Take each line of the records below that contains the string "fonts" and copy it.

==== GIVEN RECORDS

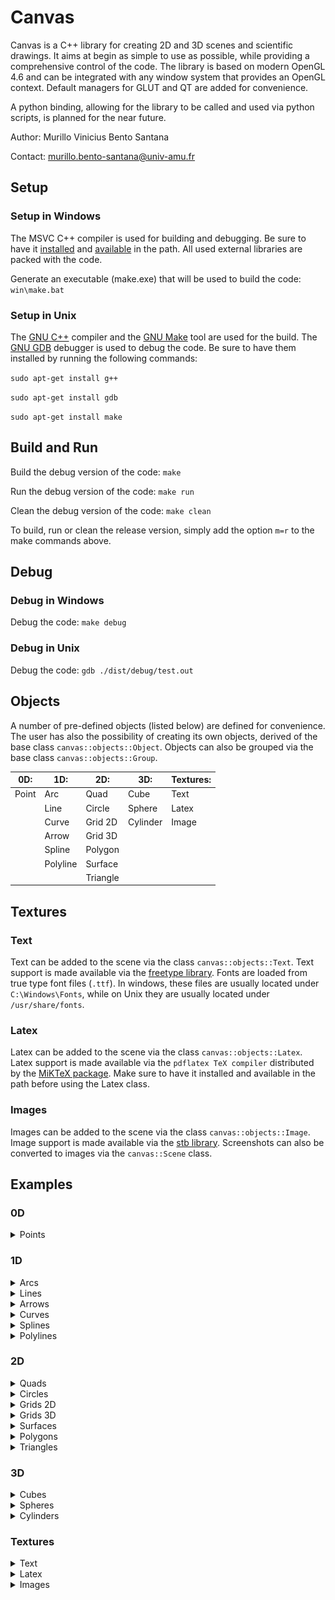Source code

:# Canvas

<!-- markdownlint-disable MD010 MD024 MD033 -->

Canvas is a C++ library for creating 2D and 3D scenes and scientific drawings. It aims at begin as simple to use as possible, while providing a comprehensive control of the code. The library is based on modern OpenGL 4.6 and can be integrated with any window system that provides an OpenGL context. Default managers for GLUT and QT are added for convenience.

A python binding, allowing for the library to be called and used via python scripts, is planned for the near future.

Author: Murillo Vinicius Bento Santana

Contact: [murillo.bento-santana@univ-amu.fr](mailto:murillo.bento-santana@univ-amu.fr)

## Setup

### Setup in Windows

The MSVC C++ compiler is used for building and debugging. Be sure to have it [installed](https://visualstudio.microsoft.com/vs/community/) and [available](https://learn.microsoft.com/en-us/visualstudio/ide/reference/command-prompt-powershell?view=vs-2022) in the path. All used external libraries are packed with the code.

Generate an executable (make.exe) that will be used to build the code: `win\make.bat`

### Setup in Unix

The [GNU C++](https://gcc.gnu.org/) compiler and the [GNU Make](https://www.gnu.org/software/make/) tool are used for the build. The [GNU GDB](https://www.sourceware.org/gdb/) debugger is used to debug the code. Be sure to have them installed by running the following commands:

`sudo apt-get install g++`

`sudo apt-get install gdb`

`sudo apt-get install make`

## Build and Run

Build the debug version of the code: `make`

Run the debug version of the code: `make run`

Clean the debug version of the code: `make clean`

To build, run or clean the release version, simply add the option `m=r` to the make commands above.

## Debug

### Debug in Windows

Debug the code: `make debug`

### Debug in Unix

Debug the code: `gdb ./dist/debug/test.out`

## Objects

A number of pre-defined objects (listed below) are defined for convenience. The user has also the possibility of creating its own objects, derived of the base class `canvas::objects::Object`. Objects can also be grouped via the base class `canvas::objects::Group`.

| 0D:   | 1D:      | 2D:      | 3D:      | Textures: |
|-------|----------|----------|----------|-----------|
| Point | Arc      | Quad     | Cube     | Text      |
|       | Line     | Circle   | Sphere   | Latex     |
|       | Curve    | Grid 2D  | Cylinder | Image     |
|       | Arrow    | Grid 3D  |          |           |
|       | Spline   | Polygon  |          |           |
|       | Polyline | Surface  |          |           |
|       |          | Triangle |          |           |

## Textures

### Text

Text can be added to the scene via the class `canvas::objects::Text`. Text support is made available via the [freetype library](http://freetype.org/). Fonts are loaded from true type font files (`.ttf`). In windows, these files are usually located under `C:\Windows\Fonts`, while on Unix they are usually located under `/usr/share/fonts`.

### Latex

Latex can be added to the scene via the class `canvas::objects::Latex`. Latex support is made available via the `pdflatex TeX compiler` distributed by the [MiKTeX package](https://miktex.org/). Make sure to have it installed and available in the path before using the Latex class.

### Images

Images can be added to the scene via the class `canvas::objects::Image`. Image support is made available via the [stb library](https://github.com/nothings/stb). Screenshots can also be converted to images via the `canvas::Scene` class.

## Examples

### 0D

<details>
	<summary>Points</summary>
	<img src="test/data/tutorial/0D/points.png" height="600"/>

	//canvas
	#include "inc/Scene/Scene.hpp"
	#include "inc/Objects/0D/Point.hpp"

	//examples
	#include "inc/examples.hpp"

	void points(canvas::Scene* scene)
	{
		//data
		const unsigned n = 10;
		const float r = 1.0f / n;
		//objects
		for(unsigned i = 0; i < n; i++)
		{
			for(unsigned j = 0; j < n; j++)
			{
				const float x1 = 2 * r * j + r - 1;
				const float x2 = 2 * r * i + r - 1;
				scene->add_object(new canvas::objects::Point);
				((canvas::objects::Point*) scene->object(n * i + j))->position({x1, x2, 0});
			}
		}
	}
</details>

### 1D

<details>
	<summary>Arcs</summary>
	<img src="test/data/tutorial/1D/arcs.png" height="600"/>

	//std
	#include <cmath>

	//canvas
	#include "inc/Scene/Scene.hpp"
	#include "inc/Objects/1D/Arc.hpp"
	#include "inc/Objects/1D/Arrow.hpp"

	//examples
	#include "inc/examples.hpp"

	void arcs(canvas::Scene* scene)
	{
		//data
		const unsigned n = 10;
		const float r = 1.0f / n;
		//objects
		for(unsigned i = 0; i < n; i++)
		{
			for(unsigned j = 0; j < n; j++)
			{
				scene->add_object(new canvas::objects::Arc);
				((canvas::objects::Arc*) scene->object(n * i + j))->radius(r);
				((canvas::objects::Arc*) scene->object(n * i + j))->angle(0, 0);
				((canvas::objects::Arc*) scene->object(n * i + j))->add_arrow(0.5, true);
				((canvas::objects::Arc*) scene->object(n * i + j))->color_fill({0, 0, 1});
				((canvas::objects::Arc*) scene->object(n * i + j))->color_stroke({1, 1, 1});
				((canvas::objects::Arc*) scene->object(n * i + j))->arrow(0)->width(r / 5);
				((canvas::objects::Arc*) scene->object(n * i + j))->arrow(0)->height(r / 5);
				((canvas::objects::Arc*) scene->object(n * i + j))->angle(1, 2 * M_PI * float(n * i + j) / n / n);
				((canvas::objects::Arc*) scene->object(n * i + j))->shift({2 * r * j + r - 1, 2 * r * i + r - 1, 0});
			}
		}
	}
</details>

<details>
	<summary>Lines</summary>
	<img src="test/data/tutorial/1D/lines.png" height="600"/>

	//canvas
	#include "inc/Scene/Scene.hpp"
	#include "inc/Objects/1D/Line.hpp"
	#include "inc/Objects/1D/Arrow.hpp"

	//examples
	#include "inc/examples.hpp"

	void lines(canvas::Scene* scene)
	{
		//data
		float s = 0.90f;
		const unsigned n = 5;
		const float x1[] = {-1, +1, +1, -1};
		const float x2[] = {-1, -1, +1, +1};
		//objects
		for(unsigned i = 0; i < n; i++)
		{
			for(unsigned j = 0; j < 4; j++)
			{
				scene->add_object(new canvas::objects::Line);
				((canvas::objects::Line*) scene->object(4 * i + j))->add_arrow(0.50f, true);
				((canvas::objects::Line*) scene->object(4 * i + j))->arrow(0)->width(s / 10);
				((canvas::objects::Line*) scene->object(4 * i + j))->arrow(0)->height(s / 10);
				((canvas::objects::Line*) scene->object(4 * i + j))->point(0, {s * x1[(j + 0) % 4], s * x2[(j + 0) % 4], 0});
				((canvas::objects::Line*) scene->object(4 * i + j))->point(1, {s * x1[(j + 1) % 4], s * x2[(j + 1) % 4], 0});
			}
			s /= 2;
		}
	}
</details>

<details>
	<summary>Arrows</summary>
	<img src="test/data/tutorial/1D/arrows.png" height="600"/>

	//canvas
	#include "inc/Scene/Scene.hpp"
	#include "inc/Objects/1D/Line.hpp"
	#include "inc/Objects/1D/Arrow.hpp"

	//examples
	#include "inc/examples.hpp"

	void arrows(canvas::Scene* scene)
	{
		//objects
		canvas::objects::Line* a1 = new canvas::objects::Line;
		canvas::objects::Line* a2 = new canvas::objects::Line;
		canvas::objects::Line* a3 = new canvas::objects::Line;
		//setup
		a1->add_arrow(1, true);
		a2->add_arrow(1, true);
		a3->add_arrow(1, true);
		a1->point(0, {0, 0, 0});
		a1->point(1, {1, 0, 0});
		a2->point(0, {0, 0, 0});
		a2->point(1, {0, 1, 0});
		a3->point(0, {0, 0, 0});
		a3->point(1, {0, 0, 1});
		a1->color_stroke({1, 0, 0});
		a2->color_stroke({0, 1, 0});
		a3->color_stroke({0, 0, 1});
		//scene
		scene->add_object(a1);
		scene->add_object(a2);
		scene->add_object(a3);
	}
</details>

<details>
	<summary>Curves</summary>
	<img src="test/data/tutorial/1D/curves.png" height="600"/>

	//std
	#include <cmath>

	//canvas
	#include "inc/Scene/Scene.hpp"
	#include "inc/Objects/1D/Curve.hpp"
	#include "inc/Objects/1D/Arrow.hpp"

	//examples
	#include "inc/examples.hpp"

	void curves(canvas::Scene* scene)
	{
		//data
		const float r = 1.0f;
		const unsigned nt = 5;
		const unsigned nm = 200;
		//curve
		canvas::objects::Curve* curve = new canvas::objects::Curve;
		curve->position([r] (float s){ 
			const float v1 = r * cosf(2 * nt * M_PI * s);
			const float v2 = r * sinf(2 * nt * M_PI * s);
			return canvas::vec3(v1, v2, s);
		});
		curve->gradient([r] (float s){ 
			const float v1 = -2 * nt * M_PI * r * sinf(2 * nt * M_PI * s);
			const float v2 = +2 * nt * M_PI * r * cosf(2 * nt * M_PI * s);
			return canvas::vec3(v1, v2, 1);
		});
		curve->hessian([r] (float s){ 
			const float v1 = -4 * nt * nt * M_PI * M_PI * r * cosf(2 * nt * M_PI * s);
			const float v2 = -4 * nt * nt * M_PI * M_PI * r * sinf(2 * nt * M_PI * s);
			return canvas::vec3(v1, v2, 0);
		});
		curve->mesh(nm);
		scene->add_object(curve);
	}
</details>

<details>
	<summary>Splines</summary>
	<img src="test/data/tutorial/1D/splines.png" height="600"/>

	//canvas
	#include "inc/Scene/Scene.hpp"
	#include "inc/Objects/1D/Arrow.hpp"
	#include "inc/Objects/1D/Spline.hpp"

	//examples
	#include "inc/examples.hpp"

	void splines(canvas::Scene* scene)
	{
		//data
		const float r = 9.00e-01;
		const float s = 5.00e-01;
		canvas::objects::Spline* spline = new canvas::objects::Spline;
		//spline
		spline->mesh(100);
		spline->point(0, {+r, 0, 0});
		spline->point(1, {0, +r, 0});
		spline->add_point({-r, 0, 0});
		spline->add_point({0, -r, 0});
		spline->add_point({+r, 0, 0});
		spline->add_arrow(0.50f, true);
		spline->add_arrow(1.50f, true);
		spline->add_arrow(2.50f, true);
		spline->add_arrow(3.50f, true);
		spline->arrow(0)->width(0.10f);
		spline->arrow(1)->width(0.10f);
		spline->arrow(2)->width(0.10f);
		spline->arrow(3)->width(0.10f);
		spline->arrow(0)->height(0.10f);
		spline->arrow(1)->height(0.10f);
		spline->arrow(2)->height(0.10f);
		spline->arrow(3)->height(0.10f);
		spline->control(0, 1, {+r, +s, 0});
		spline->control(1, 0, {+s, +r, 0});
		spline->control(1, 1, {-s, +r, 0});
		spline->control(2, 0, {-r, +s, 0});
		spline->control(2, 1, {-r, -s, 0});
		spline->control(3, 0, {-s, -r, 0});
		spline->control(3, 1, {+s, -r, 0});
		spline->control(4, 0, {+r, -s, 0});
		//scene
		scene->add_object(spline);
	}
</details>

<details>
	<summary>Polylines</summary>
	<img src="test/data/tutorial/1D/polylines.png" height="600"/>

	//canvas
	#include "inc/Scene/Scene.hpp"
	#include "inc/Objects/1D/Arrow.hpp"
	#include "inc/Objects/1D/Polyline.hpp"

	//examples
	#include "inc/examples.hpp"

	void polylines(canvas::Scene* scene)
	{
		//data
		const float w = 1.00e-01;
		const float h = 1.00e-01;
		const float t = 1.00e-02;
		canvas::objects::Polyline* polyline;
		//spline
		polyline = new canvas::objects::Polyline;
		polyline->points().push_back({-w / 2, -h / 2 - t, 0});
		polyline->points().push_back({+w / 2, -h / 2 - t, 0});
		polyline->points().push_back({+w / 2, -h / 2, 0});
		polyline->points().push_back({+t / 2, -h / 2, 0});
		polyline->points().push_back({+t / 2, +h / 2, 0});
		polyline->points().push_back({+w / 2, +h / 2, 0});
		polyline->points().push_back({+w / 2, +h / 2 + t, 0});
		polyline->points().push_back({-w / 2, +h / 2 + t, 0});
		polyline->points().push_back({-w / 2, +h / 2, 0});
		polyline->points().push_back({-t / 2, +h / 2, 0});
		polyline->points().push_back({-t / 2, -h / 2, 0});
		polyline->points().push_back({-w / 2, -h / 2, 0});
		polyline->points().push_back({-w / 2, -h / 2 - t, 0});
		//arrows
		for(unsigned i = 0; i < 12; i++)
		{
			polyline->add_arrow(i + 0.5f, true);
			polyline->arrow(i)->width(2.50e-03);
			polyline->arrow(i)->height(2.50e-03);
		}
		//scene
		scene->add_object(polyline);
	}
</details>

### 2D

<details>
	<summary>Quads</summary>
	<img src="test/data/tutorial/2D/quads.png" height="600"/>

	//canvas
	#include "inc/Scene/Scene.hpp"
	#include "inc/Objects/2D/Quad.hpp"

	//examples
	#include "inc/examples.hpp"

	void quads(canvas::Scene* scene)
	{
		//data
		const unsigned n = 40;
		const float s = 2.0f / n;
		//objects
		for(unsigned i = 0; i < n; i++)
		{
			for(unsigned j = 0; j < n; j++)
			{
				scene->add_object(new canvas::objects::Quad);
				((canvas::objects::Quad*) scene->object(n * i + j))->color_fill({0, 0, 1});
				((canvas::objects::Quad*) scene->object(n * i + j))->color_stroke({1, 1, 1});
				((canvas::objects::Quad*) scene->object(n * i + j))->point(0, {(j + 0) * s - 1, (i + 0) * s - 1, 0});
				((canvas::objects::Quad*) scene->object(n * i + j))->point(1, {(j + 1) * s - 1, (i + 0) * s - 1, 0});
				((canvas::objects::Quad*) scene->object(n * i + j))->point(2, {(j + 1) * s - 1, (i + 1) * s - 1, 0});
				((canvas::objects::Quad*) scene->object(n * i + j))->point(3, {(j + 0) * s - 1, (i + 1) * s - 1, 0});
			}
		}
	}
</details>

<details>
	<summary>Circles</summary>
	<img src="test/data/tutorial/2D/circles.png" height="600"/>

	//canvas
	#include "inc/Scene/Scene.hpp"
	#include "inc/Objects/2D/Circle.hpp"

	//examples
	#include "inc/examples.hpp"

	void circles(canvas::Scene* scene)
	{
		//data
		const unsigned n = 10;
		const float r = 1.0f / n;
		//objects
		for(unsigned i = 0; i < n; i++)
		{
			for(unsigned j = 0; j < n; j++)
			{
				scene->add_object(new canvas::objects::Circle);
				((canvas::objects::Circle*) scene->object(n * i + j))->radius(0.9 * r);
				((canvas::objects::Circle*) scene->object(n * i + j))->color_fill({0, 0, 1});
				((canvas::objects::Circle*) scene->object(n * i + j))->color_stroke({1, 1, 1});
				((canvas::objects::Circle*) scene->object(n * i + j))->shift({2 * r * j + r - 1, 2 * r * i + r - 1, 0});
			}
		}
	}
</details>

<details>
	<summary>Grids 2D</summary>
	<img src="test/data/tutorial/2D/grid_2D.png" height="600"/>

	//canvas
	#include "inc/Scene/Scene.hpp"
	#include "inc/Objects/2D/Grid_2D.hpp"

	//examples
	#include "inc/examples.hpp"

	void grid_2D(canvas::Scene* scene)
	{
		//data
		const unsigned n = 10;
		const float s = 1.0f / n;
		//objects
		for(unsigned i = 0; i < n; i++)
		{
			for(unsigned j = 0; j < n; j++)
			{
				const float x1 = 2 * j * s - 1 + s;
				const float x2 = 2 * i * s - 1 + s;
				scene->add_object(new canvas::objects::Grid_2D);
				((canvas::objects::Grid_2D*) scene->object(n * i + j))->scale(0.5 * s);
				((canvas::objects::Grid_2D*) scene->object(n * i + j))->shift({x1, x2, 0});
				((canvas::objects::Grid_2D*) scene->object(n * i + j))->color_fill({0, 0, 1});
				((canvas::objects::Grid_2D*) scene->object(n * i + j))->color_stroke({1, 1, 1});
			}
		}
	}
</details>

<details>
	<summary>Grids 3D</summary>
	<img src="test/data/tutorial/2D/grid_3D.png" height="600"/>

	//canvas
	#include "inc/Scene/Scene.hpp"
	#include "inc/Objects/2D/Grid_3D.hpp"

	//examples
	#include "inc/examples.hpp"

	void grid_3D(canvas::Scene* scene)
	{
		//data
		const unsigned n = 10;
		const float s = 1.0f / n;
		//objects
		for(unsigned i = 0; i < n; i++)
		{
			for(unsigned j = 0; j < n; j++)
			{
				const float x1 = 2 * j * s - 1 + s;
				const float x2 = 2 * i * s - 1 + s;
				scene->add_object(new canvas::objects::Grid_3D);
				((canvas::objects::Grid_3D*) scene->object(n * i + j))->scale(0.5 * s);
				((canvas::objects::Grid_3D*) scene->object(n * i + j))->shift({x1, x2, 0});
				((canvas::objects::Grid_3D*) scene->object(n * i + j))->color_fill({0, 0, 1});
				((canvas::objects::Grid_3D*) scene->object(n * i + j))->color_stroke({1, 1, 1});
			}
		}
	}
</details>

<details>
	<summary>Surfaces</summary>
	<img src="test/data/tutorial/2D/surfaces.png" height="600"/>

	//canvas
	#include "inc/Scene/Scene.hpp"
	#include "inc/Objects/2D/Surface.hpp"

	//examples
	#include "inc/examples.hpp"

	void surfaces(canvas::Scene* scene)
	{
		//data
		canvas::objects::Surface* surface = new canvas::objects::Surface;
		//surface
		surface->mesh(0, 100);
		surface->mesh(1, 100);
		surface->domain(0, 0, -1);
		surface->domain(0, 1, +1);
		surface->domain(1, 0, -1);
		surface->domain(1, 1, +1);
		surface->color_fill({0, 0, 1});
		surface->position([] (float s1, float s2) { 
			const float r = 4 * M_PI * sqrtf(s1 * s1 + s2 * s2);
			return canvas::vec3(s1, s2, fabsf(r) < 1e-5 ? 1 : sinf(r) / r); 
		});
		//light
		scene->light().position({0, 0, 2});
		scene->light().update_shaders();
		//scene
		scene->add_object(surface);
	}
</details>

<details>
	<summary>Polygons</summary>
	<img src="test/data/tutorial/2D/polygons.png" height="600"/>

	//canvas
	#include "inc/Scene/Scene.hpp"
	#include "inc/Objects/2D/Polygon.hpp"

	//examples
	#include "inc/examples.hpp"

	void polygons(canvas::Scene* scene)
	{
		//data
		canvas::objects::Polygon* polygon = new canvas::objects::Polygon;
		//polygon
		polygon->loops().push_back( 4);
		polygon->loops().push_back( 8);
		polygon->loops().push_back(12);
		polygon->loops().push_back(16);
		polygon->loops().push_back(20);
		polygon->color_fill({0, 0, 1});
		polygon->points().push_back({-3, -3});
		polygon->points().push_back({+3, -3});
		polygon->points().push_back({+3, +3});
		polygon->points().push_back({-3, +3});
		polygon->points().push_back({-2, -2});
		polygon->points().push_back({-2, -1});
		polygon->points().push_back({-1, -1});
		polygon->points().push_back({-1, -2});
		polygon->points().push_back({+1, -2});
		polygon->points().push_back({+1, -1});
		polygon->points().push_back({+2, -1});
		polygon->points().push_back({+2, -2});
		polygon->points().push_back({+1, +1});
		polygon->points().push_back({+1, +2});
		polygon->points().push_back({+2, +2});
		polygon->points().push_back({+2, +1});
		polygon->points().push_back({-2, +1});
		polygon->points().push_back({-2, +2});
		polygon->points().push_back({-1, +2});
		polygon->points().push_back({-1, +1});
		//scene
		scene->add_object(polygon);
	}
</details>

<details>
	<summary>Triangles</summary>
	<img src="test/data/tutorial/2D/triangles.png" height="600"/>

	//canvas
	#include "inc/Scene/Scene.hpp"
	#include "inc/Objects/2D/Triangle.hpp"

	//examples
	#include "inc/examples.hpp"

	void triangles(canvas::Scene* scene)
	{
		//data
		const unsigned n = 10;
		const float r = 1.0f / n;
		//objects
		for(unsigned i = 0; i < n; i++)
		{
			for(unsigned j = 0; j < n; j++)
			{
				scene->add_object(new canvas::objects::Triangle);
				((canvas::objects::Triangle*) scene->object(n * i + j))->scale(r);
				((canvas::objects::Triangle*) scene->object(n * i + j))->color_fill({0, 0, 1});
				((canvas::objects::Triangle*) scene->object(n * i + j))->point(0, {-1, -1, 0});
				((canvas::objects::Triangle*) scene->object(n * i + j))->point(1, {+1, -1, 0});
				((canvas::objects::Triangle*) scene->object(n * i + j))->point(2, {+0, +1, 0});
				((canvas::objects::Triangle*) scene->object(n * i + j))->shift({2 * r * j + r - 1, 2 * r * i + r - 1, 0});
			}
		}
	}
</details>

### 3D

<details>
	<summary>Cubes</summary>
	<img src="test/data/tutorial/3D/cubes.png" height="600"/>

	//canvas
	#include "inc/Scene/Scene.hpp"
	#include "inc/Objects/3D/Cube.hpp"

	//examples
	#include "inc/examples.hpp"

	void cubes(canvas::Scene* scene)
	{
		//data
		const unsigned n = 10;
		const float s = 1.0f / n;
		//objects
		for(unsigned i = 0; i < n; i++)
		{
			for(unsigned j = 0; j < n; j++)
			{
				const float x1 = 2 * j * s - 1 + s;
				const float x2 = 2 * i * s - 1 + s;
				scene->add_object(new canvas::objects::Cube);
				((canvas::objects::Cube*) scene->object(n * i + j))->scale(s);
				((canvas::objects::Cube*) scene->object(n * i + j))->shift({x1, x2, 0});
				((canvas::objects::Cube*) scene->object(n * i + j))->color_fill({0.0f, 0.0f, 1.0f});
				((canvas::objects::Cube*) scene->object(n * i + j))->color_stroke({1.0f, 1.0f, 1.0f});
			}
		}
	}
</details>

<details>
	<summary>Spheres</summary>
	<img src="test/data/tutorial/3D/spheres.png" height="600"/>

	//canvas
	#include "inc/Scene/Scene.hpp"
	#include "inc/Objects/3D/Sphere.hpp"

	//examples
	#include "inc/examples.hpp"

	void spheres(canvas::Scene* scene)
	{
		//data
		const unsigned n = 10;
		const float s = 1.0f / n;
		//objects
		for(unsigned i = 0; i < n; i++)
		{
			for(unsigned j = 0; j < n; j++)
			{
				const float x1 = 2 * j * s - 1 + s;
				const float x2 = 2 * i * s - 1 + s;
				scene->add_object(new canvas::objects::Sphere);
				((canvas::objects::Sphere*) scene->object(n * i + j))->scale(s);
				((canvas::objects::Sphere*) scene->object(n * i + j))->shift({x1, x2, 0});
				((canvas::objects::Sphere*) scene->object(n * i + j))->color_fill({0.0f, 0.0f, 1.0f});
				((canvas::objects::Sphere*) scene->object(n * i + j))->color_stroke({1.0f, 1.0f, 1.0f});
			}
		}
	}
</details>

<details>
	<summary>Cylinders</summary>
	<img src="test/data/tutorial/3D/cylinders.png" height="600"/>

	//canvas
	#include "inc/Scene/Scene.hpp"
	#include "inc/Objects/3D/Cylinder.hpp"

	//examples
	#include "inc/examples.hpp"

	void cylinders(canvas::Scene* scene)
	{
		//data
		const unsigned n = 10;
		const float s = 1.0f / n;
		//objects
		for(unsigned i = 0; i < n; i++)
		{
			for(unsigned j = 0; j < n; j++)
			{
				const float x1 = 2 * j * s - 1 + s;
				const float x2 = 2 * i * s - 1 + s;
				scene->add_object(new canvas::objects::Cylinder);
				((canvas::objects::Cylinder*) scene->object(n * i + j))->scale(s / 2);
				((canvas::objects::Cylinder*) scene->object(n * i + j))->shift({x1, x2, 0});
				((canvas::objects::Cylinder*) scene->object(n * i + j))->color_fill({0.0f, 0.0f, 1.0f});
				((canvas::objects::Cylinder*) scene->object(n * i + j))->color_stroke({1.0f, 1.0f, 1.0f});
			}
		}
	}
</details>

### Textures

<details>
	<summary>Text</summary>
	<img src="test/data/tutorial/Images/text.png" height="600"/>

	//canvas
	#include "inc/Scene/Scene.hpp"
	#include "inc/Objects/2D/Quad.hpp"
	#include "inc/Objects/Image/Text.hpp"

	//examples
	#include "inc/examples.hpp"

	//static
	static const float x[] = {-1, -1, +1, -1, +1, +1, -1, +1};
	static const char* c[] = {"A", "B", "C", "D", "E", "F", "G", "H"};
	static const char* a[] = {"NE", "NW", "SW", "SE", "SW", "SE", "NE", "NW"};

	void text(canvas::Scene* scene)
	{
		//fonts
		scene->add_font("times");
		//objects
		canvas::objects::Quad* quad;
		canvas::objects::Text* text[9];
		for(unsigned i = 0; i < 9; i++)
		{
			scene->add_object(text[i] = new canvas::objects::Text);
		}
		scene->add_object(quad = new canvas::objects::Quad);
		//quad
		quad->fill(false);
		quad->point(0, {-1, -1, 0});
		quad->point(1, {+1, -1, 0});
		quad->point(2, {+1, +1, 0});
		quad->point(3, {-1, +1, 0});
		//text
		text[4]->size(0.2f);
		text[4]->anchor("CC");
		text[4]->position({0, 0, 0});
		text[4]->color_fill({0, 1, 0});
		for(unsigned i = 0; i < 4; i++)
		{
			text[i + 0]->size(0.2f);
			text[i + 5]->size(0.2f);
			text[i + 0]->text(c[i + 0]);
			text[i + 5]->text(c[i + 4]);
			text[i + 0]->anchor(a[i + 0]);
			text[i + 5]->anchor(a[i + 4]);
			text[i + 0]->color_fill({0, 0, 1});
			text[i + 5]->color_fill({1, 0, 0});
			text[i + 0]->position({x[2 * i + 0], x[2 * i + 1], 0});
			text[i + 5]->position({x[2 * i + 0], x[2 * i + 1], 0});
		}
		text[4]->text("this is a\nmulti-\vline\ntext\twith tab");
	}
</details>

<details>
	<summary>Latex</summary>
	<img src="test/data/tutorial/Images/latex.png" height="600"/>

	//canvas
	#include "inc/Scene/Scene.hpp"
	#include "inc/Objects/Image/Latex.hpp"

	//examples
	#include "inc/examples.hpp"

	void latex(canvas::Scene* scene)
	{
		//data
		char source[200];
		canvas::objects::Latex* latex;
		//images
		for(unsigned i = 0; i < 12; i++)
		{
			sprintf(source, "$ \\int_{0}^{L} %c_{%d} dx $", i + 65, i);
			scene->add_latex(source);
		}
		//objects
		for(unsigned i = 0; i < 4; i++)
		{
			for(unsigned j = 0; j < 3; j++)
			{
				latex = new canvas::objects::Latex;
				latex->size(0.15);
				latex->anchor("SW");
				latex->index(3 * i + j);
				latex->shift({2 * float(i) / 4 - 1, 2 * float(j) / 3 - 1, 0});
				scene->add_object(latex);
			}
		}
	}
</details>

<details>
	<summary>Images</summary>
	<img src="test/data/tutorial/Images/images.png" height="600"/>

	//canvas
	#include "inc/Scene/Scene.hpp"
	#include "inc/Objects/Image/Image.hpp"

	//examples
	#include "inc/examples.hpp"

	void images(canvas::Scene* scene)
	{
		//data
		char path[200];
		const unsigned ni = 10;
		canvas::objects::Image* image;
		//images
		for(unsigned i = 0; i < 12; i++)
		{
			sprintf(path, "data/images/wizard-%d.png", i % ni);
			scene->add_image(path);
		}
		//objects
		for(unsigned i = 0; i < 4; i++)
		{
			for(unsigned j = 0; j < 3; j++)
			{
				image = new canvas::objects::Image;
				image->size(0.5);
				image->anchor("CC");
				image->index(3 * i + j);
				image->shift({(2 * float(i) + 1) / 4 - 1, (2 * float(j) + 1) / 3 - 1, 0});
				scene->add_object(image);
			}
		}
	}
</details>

========

EXERCISE RESPONSE –
Text can be added to the scene via the class `canvas::objects::Text`. Text support is made available via the [freetype library](http://freetype.org/). Fonts are loaded from true type font files (`.ttf`). In windows, these files are usually located under `C:\Windows\Fonts`, while on Unix they are usually located under `/usr/share/fonts`.
		//fonts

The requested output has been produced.